What to do:
Search term "second": work out how many lines of the data below contain it, and answer with that number alone.

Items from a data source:
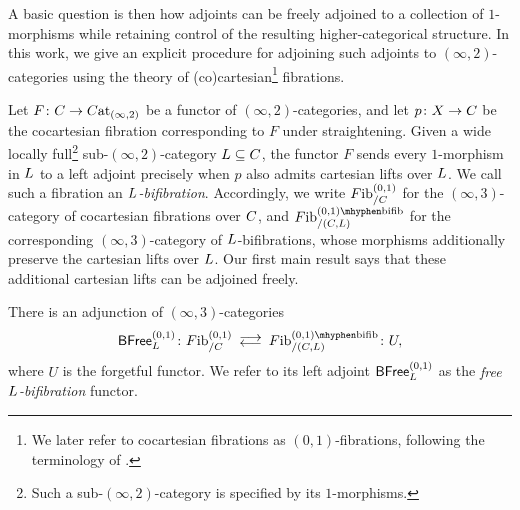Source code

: \documentclass[a4paper,reqno,twoside]{amsart}
\begin{document}
A basic question is then how adjoints can be freely adjoined to a collection of $1$-morphisms while retaining control of the resulting higher-categorical structure. In this work, we give an explicit procedure for adjoining such adjoints to $(\infty,2)$-categories using the theory of (co)cartesian\footnote{We later refer to cocartesian fibrations as $(0,1)$-fibrations, following the terminology of \cite{AbellanGagnaea2025StraighteningLaxTransformations,AHM26}.} fibrations.

Let $F \colon \cC \to \Cat_{(\infty,2)}$ be a functor of $(\infty,2)$-categories, and let $p \colon \cX \to \cC$ be the cocartesian fibration corresponding to $F$ under straightening. Given a wide locally full\footnote{Such a sub-$(\infty,2)$-category is specified by its $1$-morphisms.} sub-$(\infty,2)$-category $\cL \subset \cC$, the functor $F$ sends every $1$-morphism in $\cL$ to a left adjoint precisely when $p$ also admits cartesian lifts over $\cL$. We call such a fibration an \emph{$\cL$-bifibration}. Accordingly, we write $\Fib^{(0,1)}_{/\cC}$ for the $(\infty,3)$-category of cocartesian fibrations over $\cC$, and $\Fib_{/(\cC,\cL)}^{(0,1)\mhyphen\bifib}$ for the corresponding $(\infty,3)$-category of $\cL$-bifibrations, whose morphisms additionally preserve the cartesian lifts over $\cL$. Our first main result says that these additional cartesian lifts can be adjoined freely.

\begin{thmint}\label{thm:intro-freebifibration}
	There is an adjunction of $(\infty,3)$-categories
	\[
		\BFree^{(0,1)}_{\cL}\colon
		\Fib^{(0,1)}_{/\cC}
		\llra
		\Fib_{/(\cC,\cL)}^{(0,1)\mhyphen\bifib}
		\colon U,
	\]
	where $U$ is the forgetful functor. We refer to its left adjoint $\BFree^{(0,1)}_{\cL}$ as the \emph{free $\cL$-bifibration} functor.
\end{thmint}

\end{document}
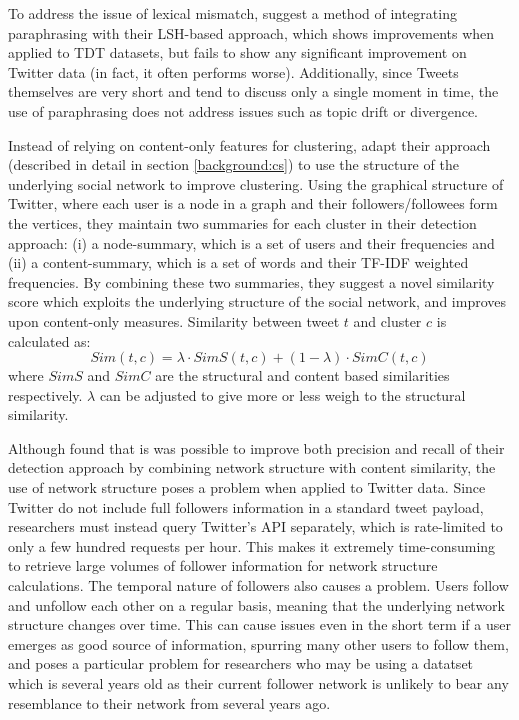 To address the issue of lexical mismatch, \citep{Petrovic:2012:UPI:2382029.2382072} suggest a method of integrating paraphrasing with their LSH-based approach, which shows improvements when applied to TDT datasets, but fails to show any significant improvement on Twitter data (in fact, it often performs worse).
Additionally, since Tweets themselves are very short and tend to discuss only a single moment in time, the use of paraphrasing does not address issues such as topic drift or divergence.

Instead of relying on content-only features for clustering, \cite{Aggarwal12} adapt their approach (described in detail in section \ref{background:cs}) to use the structure of the underlying social network to improve clustering.
Using the graphical structure of Twitter, where each user is a node in a graph and their followers/followees form the vertices, they maintain two summaries
for each cluster in their detection approach: (i) a node-summary, which is a set of users and their frequencies and (ii) a content-summary, which is a set of words and their TF-IDF \citep{Salton:1988:TAA:54259.54260} weighted frequencies.
By combining these two summaries, they suggest a novel similarity score which exploits the underlying structure of the social network, and improves upon content-only measures.
Similarity between tweet $t$ and cluster $c$ is calculated as:
\begin{displaymath}
	Sim(t, c) = \lambda \cdot SimS(t, c) + (1 - \lambda) \cdot SimC(t, c)
\end{displaymath}
where $SimS$ and $SimC$ are the structural and content based similarities respectively.
$\lambda$ can be adjusted to give more or less weigh to the structural similarity.

Although \cite{Aggarwal12} found that is was possible to improve both precision and recall of their detection approach by combining network structure with content similarity, the use of network structure poses a problem when applied to Twitter data.
Since Twitter do not include full followers information in a standard tweet payload, researchers must instead query Twitter's API separately, which is rate-limited to only a few hundred requests per hour.
This makes it extremely time-consuming to retrieve large volumes of follower information for network structure calculations.
The temporal nature of followers also causes a problem.
Users follow and unfollow each other on a regular basis, meaning that the underlying network structure changes over time.
This can cause issues even in the short term if a user emerges as good source of information, spurring many other users to follow them, and poses a particular problem for researchers who may be using a datatset which is several years old as their current follower network is unlikely to bear any resemblance to their network from several years ago.

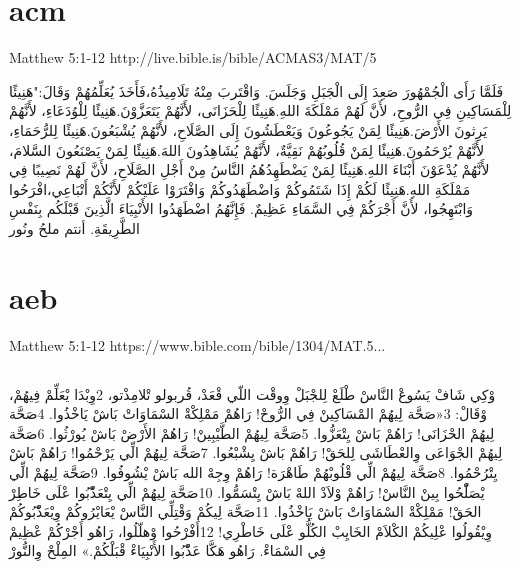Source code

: \documentclass[12pt,fleqn,titlepage,twoside,a4paper]{book}
\begin{document}
\section{acm}

Matthew 5:1-12 http://live.bible.is/bible/ACMAS3/MAT/5

\begin{arab}[utf]

فَلَمَّا رَأَى الْجُمْهُورَ صَعِدَ إِلَى الْجَبَلِ وَجَلَسَ. وَاقْتَربَ مِنْهُ تَلَامِيذُهُ،فَأَخَذَ يُعَلِّمُهُمْ وَقَالَ:"هَنِيئًا لِلْمَسَاكِينِ فِي الرُّوحِ، لأَنَّ لَهُمْ مَمْلَكَةَ اللهِ.هَنِيئًا لِلْحَزَانَى، لأَنَّهُمْ يَتَعَزَّوْنَ.هَنِيئًا لِلْوُدَعَاءِ، لأَنَّهُمْ يَرِثونَ الأَرْضَ.هَنِيئًا لِمَنْ يَجُوعُونَ وَيَعْطَشُونَ إِلَى الصَّلَاحِ، لأَنَّهُمْ يُشْبَعُونَ.هَنِيئًا لِلرُّحَمَاءِ، لأَنَّهُمْ يُرْحَمُونَ.هَنِيئًا لِمَنْ قُلُوبُهُمْ نَقِيَّةٌ، لأَنَّهُمْ يُشَاهِدُونَ اللهَ.هَنِيئًا لِمَنْ يَصْنَعُونَ السَّلامَ، لأَنَّهُمْ يُدْعَوْنَ أَبْنَاءَ اللهِ.هَنِيئًا لِمَنْ يَضْطَهِدُهُمُ النَّاسُ مِنْ أَجْلِ الصَّلَاحِ، لأَنَّ لَهُمْ نَصِيبًا فِي مَمْلَكَةِ اللهِ.هَنِيئًا لَكُمْ إِذَا شَتَمُوكُمْ وَاضْطَهَدُوكُمْ وَافْتَرَوْا عَلَيْكُمْ لأَنَّكُمْ أَتْبَاعِي،افْرَحُوا وَابْتَهِجُوا، لأَنَّ أَجْرَكُمْ فِي السَّمَاءِ عَظِيمٌ. فَإِنَّهُمُ اضْطَهَدُوا الأَنْبِيَاءَ الَّذِينَ قَبْلَكُم بِنَفْسِ الطَّرِيقَةِ. أنتم ملحُ ونُور
\end{arab}

\section{aeb}

Matthew 5:1-12 https://www.bible.com/bible/1304/MAT.5...

\begin{arab}[utf]
\section*{}


وْكِي شَافْ يَسُوعْ النَّاسْ طْلَعْ لِلجْبَلْ وِوقْت اللّي قْعَدْ، قُربولو تْلامِذْتو، 2وِبْدَا يْعَلِّمْ فِيهُمْ، وْقَالْ:
3«صَحَّة لِيهُمْ المْسَاكِينْ فِي الرُّوحْ!
رَاهُمْ مَمْلِكْةْ السْمَاوَاتْ بَاشْ يَاخْذُوا.
4صَحَّة لِيهُمْ الحْزَانَى!
رَاهُمْ بَاشْ يِتْعَزُّوا.
5صَحَّة لِيهُمْ الطَّيْبِينْ!
رَاهُمْ الأَرْضْ بَاشْ يُورْثُوا.
6صَحَّة لِيهُمْ الجْوَاعَى وِالعْطَاشَى لِلحَقْ!
رَاهُمْ بَاشْ يِشْبْعُوا.
7صَحَّة لِيهُمْ الِّي يَرْحْمُوا!
رَاهُمْ بَاشْ يِتْرُحْمُوا.
8صَحَّة لِيهُمْ الِّي قْلُوبْهُمْ طَاهْرَة!
رَاهُمْ وِجِهْ الله بَاشْ يْشُوفُوا.
9صَحَّة لِيهُمْ الِّي يْصَلّْحُوا بِينْ النَّاسْ!
رَاهُمْ وْلاَدْ اللهْ بَاشْ يِتْسَمُّوا.
10صَحَّة لِيهُمْ الِّي يِتْعَذّْبُوا عْلَى خَاطِرْ الحَقْ!
مَمْلِكْةْ السْمَاوَاتْ بَاشْ يَاخْذُوا.
11صَحَّة لِيكُمْ وَقْتِلِّي النَّاسْ يْعَايْرُوكُمْ وِيْعَذّْبُوكُمْ وِيْقُولُوا عْلِيكُمْ الكْلاَمْ الخَايِبْ الكُلُّو عْلَى خَاطْرِي! 12أَفْرْحُوا وْهلّلُوا، رَاهُو أَجْرْكُمْ عْظِيمْ فِي السْمَاءْ. رَاهُو هَكَّا عَذّْبُوا الأَنْبِيَاءْ قْبَلْكُمْ.»
المِلْحْ وِالنُّورْ

\end{arab}
\end{document}
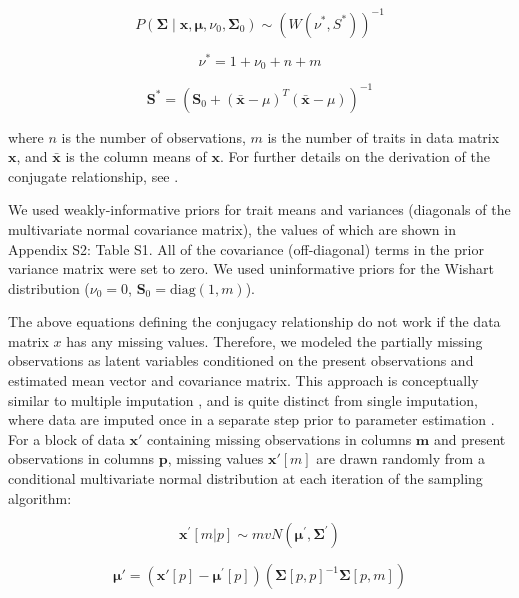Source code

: \documentclass{article}
\begin{document}
\begin{equation}
P(\bm{\Sigma} \mid
\bm{x}, \bm{\mu},
\nu_0, \bm{\Sigma}_0)
\sim
(W(\nu^*, S^*))^{-1}
\end{equation}

\begin{equation}
\nu^* = 1 + \nu_0 + n + m
\end{equation}

\begin{equation}
\bm{S^*} = (\bm{S}_0 + (\bar{\bm{x}} - \mu)^T (\bar{\bm{x}} - \mu))^{-1}
\end{equation}

where $n$ is the number of observations, $m$ is the number of traits in data matrix $\bm{x}$, and $\bar{\bm{x}}$ is the column means of $\bm{x}$.
For further details on the derivation of the conjugate relationship, see \citet[Section 3.6, "Multivariate normal with unknown mean and variance", pg. 72]{gelman_2003_bayesian}.

We used weakly-informative priors for trait means and variances (diagonals of the multivariate normal covariance matrix), the values of which are shown in Appendix S2: Table S1.
All of the covariance (off-diagonal) terms in the prior variance matrix were set to zero.
We used uninformative priors for the Wishart distribution ($\nu_0 = 0$, $\bm{S}_0 = \mathrm{diag}(1, m)$).

The above equations defining the conjugacy relationship do not work if the data matrix $x$ has any missing values.
Therefore, we modeled the partially missing observations as latent variables conditioned on the present observations and estimated mean vector and covariance matrix.
This approach is conceptually similar to multiple imputation \citep{white_2010_multiple,graham_2009_missing_data_analysis},
and is quite distinct from single imputation, where data are imputed once in a separate step prior to parameter estimation \citep{white_2010_multiple,graham_2009_missing_data_analysis}.
For a block of data $\bm{x\prime}$ containing missing observations in columns $\bm{m}$ and present observations in columns $\bm{p}$,
missing values $\bm{x\prime}[m]$ are drawn randomly from a conditional multivariate normal distribution at each iteration of the sampling algorithm:

\begin{equation}
\bm{x^\prime}[m|p] \sim mvN(\bm{\mu}^\prime, \bm{\Sigma}^\prime)
\end{equation}

\begin{equation}
\bm{\mu\prime} =
(\bm{x\prime}[p] - \bm{\mu^\prime}[p])
(\bm{\Sigma}[p,p]^{-1} \bm{\Sigma}[p,m])
\end{equation}
\end{document}
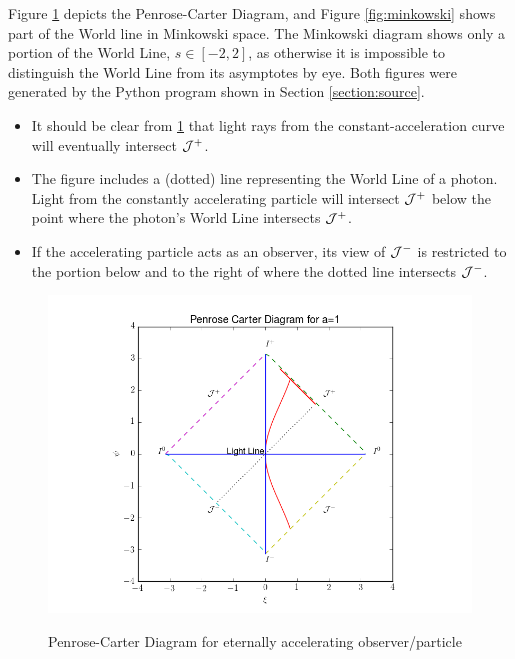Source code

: \documentclass[]{article}
\begin{document}
Figure \ref{fig:penrose-carter} depicts the Penrose-Carter Diagram, and Figure \ref{fig:minkowski} shows part of the World line in Minkowski space. The Minkowski diagram shows only a portion of the World Line, $s\in [-2,2]$, as otherwise it is impossible to distinguish the World Line from its asymptotes by eye. Both figures were generated by the Python program shown in Section \ref{section:source}.
\begin{itemize}
	\item It should be clear from \ref{fig:penrose-carter} that light rays from the constant-acceleration curve will eventually intersect $\cal{J}^+$.
	\item The figure includes a (dotted) line representing the World Line of a photon. Light from the constantly accelerating particle will intersect  $\cal{J}^+$ below the point where the photon's World Line intersects  $\cal{J}^+$.
	\item If the accelerating particle acts as an observer, its view of  $\cal{J}^-$ is restricted to the portion below and to the right of where the dotted line intersects $\cal{J}^-$.
\end{itemize}
\begin{figure}[H]
	\caption{Penrose-Carter Diagram for eternally accelerating observer/particle}
	\centering
	\includegraphics[width=1.0\textwidth]{GR-Problem-5-1-2.png}
	\label{fig:penrose-carter}
\end{figure}
\end{document}
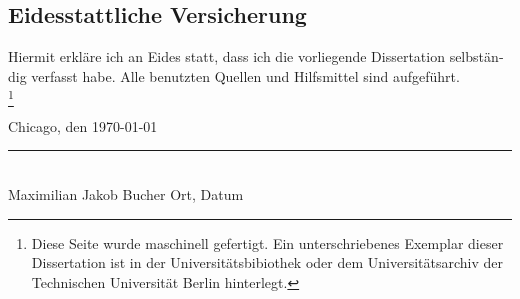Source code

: %
\newcommand\blfootnote[1]{%
	\begingroup
	\renewcommand\thefootnote{}\footnote{#1}
	\addtocounter{footnote}{-1}
	\endgroup
	}
%
%
%
\begin{otherlanguage}{german}
%
\chapter{Eidesstattliche Versicherung}
Hiermit erkläre ich an Eides statt, dass ich die vorliegende Dissertation selbständig verfasst habe. Alle benutzten Quellen und Hilfsmittel sind aufgeführt.\\

\blfootnote{Diese Seite wurde maschinell gefertigt. Ein unterschriebenes Exemplar dieser Dissertation ist in der Universitätsbibiothek oder dem Universitätsarchiv der Technischen Universität Berlin hinterlegt.}
%
\hspace{8cm}Chicago, den \today\\
\hspace{2.5cm}\rule{15cm}{0.4pt}\\
\hspace{2.5cm}Maximilian Jakob Bucher
\hspace{8cm}Ort, Datum\\
%
\end{otherlanguage}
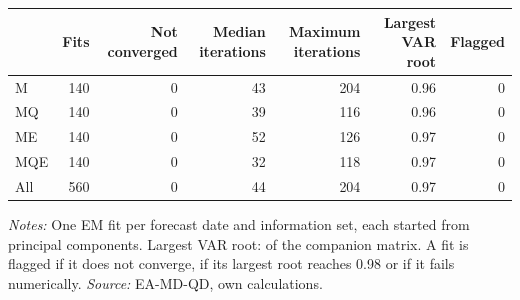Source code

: \begin{threeparttable}
\begin{tabular}{lrrrrrr}
\toprule
 & Fits & Not converged & Median iterations & Maximum iterations & Largest VAR root & Flagged \\
\midrule
M & 140 & 0 & 43 & 204 & 0.96 & 0 \\
MQ & 140 & 0 & 39 & 116 & 0.96 & 0 \\
ME & 140 & 0 & 52 & 126 & 0.97 & 0 \\
MQE & 140 & 0 & 32 & 118 & 0.97 & 0 \\
All & 560 & 0 & 44 & 204 & 0.97 & 0 \\
\bottomrule
\end{tabular}
\begin{tablenotes}[flushleft]\footnotesize
\item \textit{Notes:} One EM fit per forecast date and information set, each started from principal components. Largest VAR root: of the companion matrix. A fit is flagged if it does not converge, if its largest root reaches 0.98 or if it fails numerically. \textit{Source:} EA-MD-QD, own calculations.
\end{tablenotes}
\end{threeparttable}

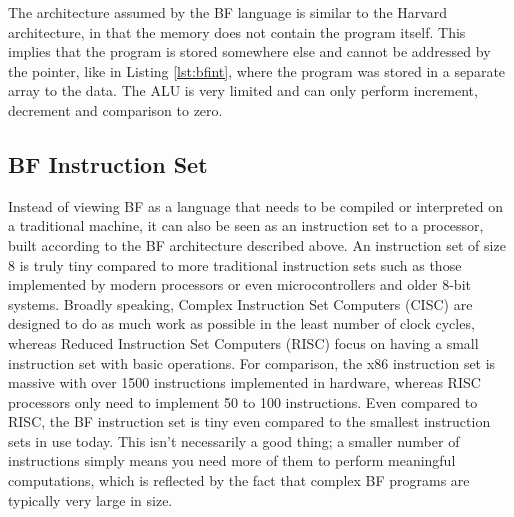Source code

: The architecture assumed by the BF language is similar to the Harvard architecture, in that the memory does not contain the program itself. This implies that the program is stored somewhere else and cannot be addressed by the pointer, like in Listing \ref{lst:bfint}, where the program was stored in a separate array to the data. The ALU is very limited and can only perform increment, decrement and comparison to zero.


\subsection{BF Instruction Set}
Instead of viewing BF as a language that needs to be compiled or interpreted on a traditional machine, it can also be seen as an instruction set to a processor, built according to the BF architecture described above. An instruction set of size 8 is truly tiny compared to more traditional instruction sets such as those implemented by modern processors or even microcontrollers and older 8-bit systems. Broadly speaking, Complex Instruction Set Computers (CISC) are designed to do as much work as possible in the least number of clock cycles, whereas Reduced Instruction Set Computers (RISC) focus on having a small instruction set with basic operations. For comparison, the x86 instruction set is massive with over 1500 instructions implemented in hardware, whereas RISC processors only need to implement 50 to 100 instructions. Even compared to RISC, the BF instruction set is tiny even compared to the smallest instruction sets in use today. This isn't necessarily a good thing; a smaller number of instructions simply means you need more of them to perform meaningful computations, which is reflected by the fact that complex BF programs are typically very large in size.


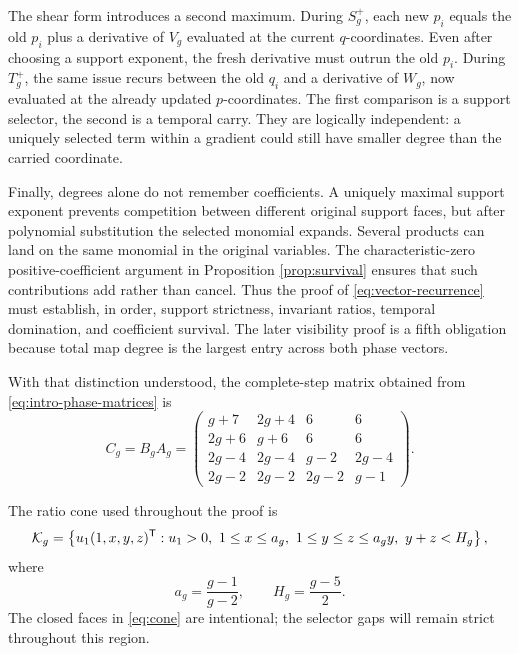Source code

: \documentclass[11pt]{article}
\theoremstyle{remark}
\numberwithin{equation}{section}
\begin{document}
The shear form introduces a second maximum.  During \(S_g^+\), each
new \(p_i\) equals the old \(p_i\) plus a derivative of \(V_g\) evaluated at
the current \(q\)-coordinates.  Even after choosing a support exponent, the
fresh derivative must outrun the old \(p_i\).  During \(T_g^+\), the same
issue recurs between the old \(q_i\) and a derivative of \(W_g\), now
evaluated at the already updated \(p\)-coordinates.  The first comparison
is a support selector, the second is a temporal carry.  They are logically
independent: a uniquely selected term within a gradient could still have
smaller degree than the carried coordinate.

Finally, degrees alone do not remember coefficients.  A uniquely maximal
support exponent prevents competition between different original support
faces, but after polynomial substitution the selected monomial expands.
Several products can land on the same monomial in the original variables.
The characteristic-zero positive-coefficient argument in Proposition
\ref{prop:survival} ensures that such contributions add rather than cancel.
Thus the proof of \eqref{eq:vector-recurrence} must establish, in order,
support strictness, invariant ratios, temporal domination, and coefficient
survival.  The later visibility proof is a fifth obligation because total
map degree is the largest entry across both phase vectors.

\noindent
With that distinction understood, the complete-step matrix obtained from
\eqref{eq:intro-phase-matrices} is
\begin{equation}\label{eq:C}
C_g=B_gA_g=
\begin{pmatrix}
g+7&2g+4&6&6\\
2g+6&g+6&6&6\\
2g-4&2g-4&g-2&2g-4\\
2g-2&2g-2&2g-2&g-1
\end{pmatrix}.
\end{equation}

The ratio cone used throughout the proof is
\begin{equation}\label{eq:cone}
\mathcal K_g=\left\{
u_1(1,x,y,z)^{\transpose}:
u_1>0,\ 
1\leq x\leq a_g,\ 
1\leq y\leq z\leq a_gy,\ 
y+z<H_g
\right\},
\end{equation}
where
\begin{equation}\label{eq:a-h}
a_g=\frac{g-1}{g-2},
\qquad
H_g=\frac{g-5}{2}.
\end{equation}
The closed faces in \eqref{eq:cone} are intentional; the selector gaps will
remain strict throughout this region.
\end{document}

Task output:
2